----- DATASET EXTRACT -----

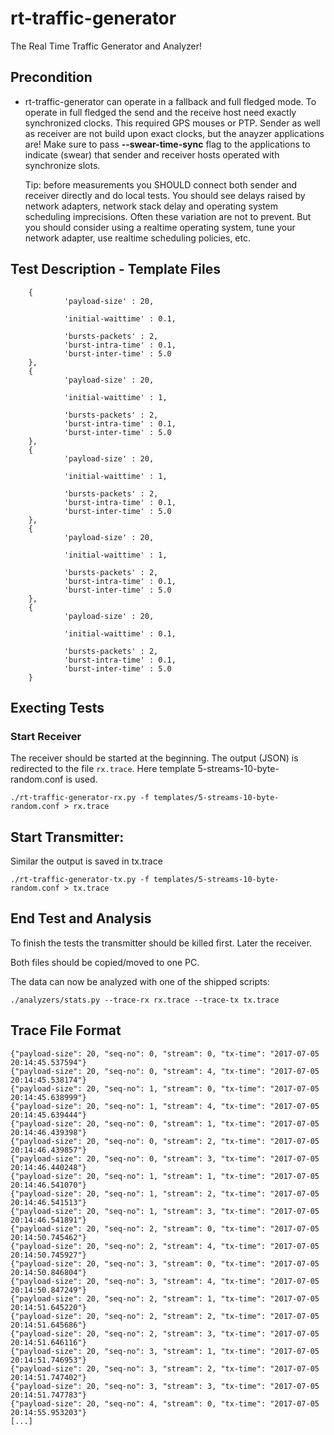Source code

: # rt-traffic-generator

The Real Time Traffic Generator and Analyzer!

## Precondition

- rt-traffic-generator can operate in a fallback and full fledged mode. To
	operate in full fledged the send and the receive host need exactly
	synchronized clocks. This required GPS mouses or PTP. Sender as well as
	receiver are not build upon exact clocks, but the anayzer applications are!
	Make sure to pass **--swear-time-sync** flag to the applications to indicate
	(swear) that sender and receiver hosts operated with synchronize slots.

	Tip: before measurements you SHOULD connect both sender and receiver directly
	and do local tests. You should see delays raised by network adapters, network
	stack delay and operating system scheduling imprecisions. Often these variation
	are not to prevent. But you should consider using a realtime operating system,
	tune your network adapter, use realtime scheduling policies, etc.

## Test Description - Template Files

```
	{
			'payload-size' : 20,

			'initial-waittime' : 0.1,

			'bursts-packets' : 2,
			'burst-intra-time' : 0.1,
			'burst-inter-time' : 5.0
	},
	{
			'payload-size' : 20,

			'initial-waittime' : 1,

			'bursts-packets' : 2,
			'burst-intra-time' : 0.1,
			'burst-inter-time' : 5.0
	},
	{
			'payload-size' : 20,

			'initial-waittime' : 1,

			'bursts-packets' : 2,
			'burst-intra-time' : 0.1,
			'burst-inter-time' : 5.0
	},
	{
			'payload-size' : 20,

			'initial-waittime' : 1,

			'bursts-packets' : 2,
			'burst-intra-time' : 0.1,
			'burst-inter-time' : 5.0
	},
	{
			'payload-size' : 20,

			'initial-waittime' : 0.1,

			'bursts-packets' : 2,
			'burst-intra-time' : 0.1,
			'burst-inter-time' : 5.0
	}
```

## Execting Tests

### Start Receiver

The receiver should be started at the beginning. The output (JSON) is redirected to the file `rx.trace`.
Here template 5-streams-10-byte-random.conf is used.

```
./rt-traffic-generator-rx.py -f templates/5-streams-10-byte-random.conf > rx.trace
```

## Start Transmitter:

Similar the output is saved in tx.trace

```
./rt-traffic-generator-tx.py -f templates/5-streams-10-byte-random.conf > tx.trace
```

## End Test and Analysis

To finish the tests the transmitter should be killed first. Later the receiver.

Both files should be copied/moved to one PC.

The data can now be analyzed with one of the shipped scripts:

```
./analyzers/stats.py --trace-rx rx.trace --trace-tx tx.trace
```

## Trace File Format

```
{"payload-size": 20, "seq-no": 0, "stream": 0, "tx-time": "2017-07-05 20:14:45.537594"}
{"payload-size": 20, "seq-no": 0, "stream": 4, "tx-time": "2017-07-05 20:14:45.538174"}
{"payload-size": 20, "seq-no": 1, "stream": 0, "tx-time": "2017-07-05 20:14:45.638999"}
{"payload-size": 20, "seq-no": 1, "stream": 4, "tx-time": "2017-07-05 20:14:45.639444"}
{"payload-size": 20, "seq-no": 0, "stream": 1, "tx-time": "2017-07-05 20:14:46.439398"}
{"payload-size": 20, "seq-no": 0, "stream": 2, "tx-time": "2017-07-05 20:14:46.439857"}
{"payload-size": 20, "seq-no": 0, "stream": 3, "tx-time": "2017-07-05 20:14:46.440248"}
{"payload-size": 20, "seq-no": 1, "stream": 1, "tx-time": "2017-07-05 20:14:46.541070"}
{"payload-size": 20, "seq-no": 1, "stream": 2, "tx-time": "2017-07-05 20:14:46.541513"}
{"payload-size": 20, "seq-no": 1, "stream": 3, "tx-time": "2017-07-05 20:14:46.541891"}
{"payload-size": 20, "seq-no": 2, "stream": 0, "tx-time": "2017-07-05 20:14:50.745462"}
{"payload-size": 20, "seq-no": 2, "stream": 4, "tx-time": "2017-07-05 20:14:50.745927"}
{"payload-size": 20, "seq-no": 3, "stream": 0, "tx-time": "2017-07-05 20:14:50.846804"}
{"payload-size": 20, "seq-no": 3, "stream": 4, "tx-time": "2017-07-05 20:14:50.847249"}
{"payload-size": 20, "seq-no": 2, "stream": 1, "tx-time": "2017-07-05 20:14:51.645220"}
{"payload-size": 20, "seq-no": 2, "stream": 2, "tx-time": "2017-07-05 20:14:51.645686"}
{"payload-size": 20, "seq-no": 2, "stream": 3, "tx-time": "2017-07-05 20:14:51.646116"}
{"payload-size": 20, "seq-no": 3, "stream": 1, "tx-time": "2017-07-05 20:14:51.746953"}
{"payload-size": 20, "seq-no": 3, "stream": 2, "tx-time": "2017-07-05 20:14:51.747402"}
{"payload-size": 20, "seq-no": 3, "stream": 3, "tx-time": "2017-07-05 20:14:51.747783"}
{"payload-size": 20, "seq-no": 4, "stream": 0, "tx-time": "2017-07-05 20:14:55.953203"}
[...]
```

-----

__GOAL OF THE EXERCISE__
From the first line of the records through the line with "operate in full", reproduce each line exactly and leave the pictures out.

__RESULT OF THE EXERCISE__
Source code

: # rt-traffic-generator

The Real Time Traffic Generator and Analyzer!

## Precondition

- rt-traffic-generator can operate in a fallback and full fledged mode. To
	operate in full fledged the send and the receive host need exactly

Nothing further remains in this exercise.